De heer Van der Ham (D66):

De analyse van de minister en de opmerking van de staatssecretaris zijn wat mij betreft helder. De fractie van D66 is het hiermee eens. Het gaat op dit moment niet goed met het openbaar vervoer. Er zijn ontzettend veel tekortkomingen. Voor mij staat de uitspraak van de staatssecretaris tijdens de behandeling van de begroting van Verkeer en Waterstaat over punctualiteit voorop. Daaraan moet zij uiteindelijk voldoen. Treinen moeten meer op tijd gaan rijden.

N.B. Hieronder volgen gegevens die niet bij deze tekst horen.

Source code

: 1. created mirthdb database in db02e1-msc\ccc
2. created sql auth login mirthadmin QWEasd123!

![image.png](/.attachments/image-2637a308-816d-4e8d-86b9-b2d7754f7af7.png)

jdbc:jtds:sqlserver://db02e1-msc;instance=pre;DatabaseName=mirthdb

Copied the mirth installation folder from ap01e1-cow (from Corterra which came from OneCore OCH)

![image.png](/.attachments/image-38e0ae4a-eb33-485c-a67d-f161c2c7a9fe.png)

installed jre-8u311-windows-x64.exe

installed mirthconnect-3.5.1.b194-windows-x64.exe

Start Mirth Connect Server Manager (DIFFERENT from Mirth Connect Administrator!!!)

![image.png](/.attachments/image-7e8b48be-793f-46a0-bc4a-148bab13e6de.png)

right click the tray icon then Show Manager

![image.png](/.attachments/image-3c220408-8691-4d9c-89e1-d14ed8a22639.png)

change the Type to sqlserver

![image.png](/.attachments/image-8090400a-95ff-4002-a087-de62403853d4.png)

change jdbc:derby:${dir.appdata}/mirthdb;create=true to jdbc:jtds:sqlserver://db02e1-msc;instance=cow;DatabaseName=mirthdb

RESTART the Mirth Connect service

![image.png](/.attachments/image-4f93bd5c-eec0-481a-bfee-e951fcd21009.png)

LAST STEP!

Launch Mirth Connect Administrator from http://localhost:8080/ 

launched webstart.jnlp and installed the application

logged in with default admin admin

Zij heeft hier bepaalde opvattingen over en heeft beloftes gedaan. Zijn die voor de staatssecretaris nog even hard na de analyse van de minister van Economische Zaken? Is zij bereid die whatever it takes na te komen? Daarop zullen wij deze staatssecretaris, deze minister en dit kabinet uiteindelijk moeten afrekenen.

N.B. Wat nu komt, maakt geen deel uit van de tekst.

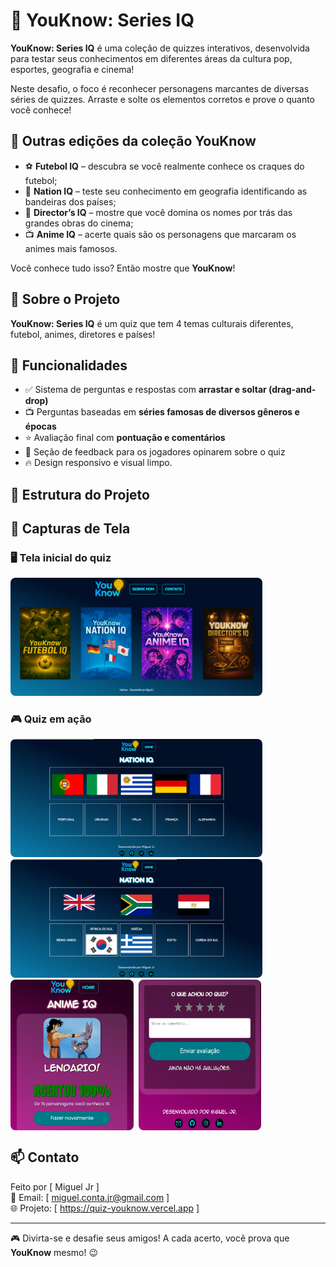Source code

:# 🧠 YouKnow: Series IQ

**YouKnow: Series IQ** é uma coleção de quizzes interativos, desenvolvida para testar seus conhecimentos em diferentes áreas da cultura pop, esportes, geografia e cinema!

Neste desafio, o foco é reconhecer personagens marcantes de diversas séries de quizzes. Arraste e solte os elementos corretos e prove o quanto você conhece!

## 🌟 Outras edições da coleção YouKnow

- ⚽ **Futebol IQ** – descubra se você realmente conhece os craques do futebol;
- 🎌 **Nation IQ** – teste seu conhecimento em geografia identificando as bandeiras dos países;
- 🎥 **Director’s IQ** – mostre que você domina os nomes por trás das grandes obras do cinema;
- 📺 **Anime IQ** – acerte quais são os personagens que marcaram os animes mais famosos.

Você conhece tudo isso? Então mostre que **YouKnow**!

## 🚀 Sobre o Projeto

**YouKnow: Series IQ** é um quiz que tem 4 temas  culturais diferentes, futebol, animes, diretores e países!

## 🧩 Funcionalidades

- ✅ Sistema de perguntas e respostas com **arrastar e soltar (drag-and-drop)**
- 📺 Perguntas baseadas em **séries famosas de diversos gêneros e épocas**
- ⭐ Avaliação final com **pontuação e comentários**
- 💬 Seção de feedback para os jogadores opinarem sobre o quiz
- 🔥 Design responsivo e visual limpo.

## 📁 Estrutura do Projeto


## 📸 Capturas de Tela

### 🖥️ Tela inicial do quiz
<img src="screenshots/Cap1.png" alt="Quiz em Ação" style="width:80%; border-radius:8px;"/>


### 🎮 Quiz em ação
<img src="screenshots/Cap2.png" alt="Quiz em Ação" style="width:80%; border-radius:8px;"/>
<img src="screenshots/Cap3.png" alt="Quiz em Ação" style="width:80%; border-radius:8px;"/>
<div style="display: flex; gap: 8px;">
  <img src="screenshots/Cap4.png" alt="Tela 1" width="39%" style="border-radius: 8px;"/>
  <img src="screenshots/Cap5.png" alt="Tela 2" width="39%" style="border-radius: 8px"/>
</div>

## 📫 Contato

Feito por [ Miguel Jr ]  
📧 Email: [ miguel.conta.jr@gmail.com ]  
🌐 Projeto: [ https://quiz-youknow.vercel.app ]

---

🎮 Divirta-se e desafie seus amigos! A cada acerto, você prova que **YouKnow** mesmo! 😉

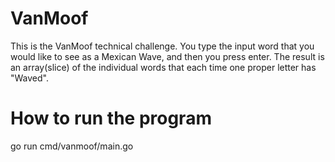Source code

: # VanMoof
This is the VanMoof technical challenge. You type the input word that you would like to see as a Mexican Wave, and then
you press enter. The result is an array(slice) of the individual words that each time one proper letter has "Waved".

# How to run the program
go run cmd/vanmoof/main.go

Staatssecretaris Schultz van Haegen-Maas Geesteranus:

De begrotingsbehandeling is nog zeer recent. Wat mij betreft, is er niets veranderd in datgene wat ik nu vind van punctualiteit en storingen ten opzichte van hetgeen ik er toen over heb gezegd. Ook de analyse van de minister heeft er geen verandering in gebracht. Zijn analyse is dat het er de afgelopen jaren niet beter op is geworden. Vervolgens geeft hij aan dat dit noodzaakt om in de toekomst beter te kijken naar privatiseringen. Wij hebben een tijdje na de verzelfstandiging van de NS geconstateerd dat de onderlinge afspraken niet goed genoeg zijn. Daarom komen wij nu met de Concessiewet. Daarop kunnen wij beter sturen. De analyse van de minister heeft er dan ook niets aan veranderd. Die was voor de NS al eerder gemaakt. Dat is onder andere de reden geweest waarom de Concessiewet in de Kamer is besproken.

De heer Hermans (LPF):

De minister van Economische Zaken stelt dat zijn opmerkingen in ironie zijn gemaakt. In ironie zit echter altijd een boodschap; het gaat niet alleen om het borgen van publieke belangen. Is hij nu van mening dat de situatie is verslechterd, hetzelfde is gebleven of is verbeterd?

Minister Brinkhorst:

De geachte afgevaardigde stelt mij een prangende vraag. Eigenlijk kunt u de boodschap die ik heb gegeven in het interview zo samenvatten: bezint eer gij begint. Dat geldt niet alleen voor de burger, maar ook voor de overheid. De ervaringen met de privatiseringen in de afgelopen tien, twaalf jaar geven aan dat wij ons opnieuw moeten bezinnen voordat wij verder beginnen.

De heer Van Hijum (CDA):

Dat is helder, maar welke conclusie verbindt de minister daaraan voor de NS? Wat is de strekking van zijn boodschap voor de NS? Wat moet de Kamer daarmee; wat moet de samenleving daarmee?

Minister Brinkhorst:

Mijn conclusie is uiteraard geen andere dan die van de staatssecretaris van Verkeer en Waterstaat. Zoals u heeft gemerkt, treden wij in deze zaak hand in hand op als een krachtig regeerduo. Ik heb het volle vertrouwen dat zij en ik door dit debat gelouterd zijn en nog een keer een nader profiel zullen geven van wat er verder op het terrein van de privatisering zal moeten gebeuren.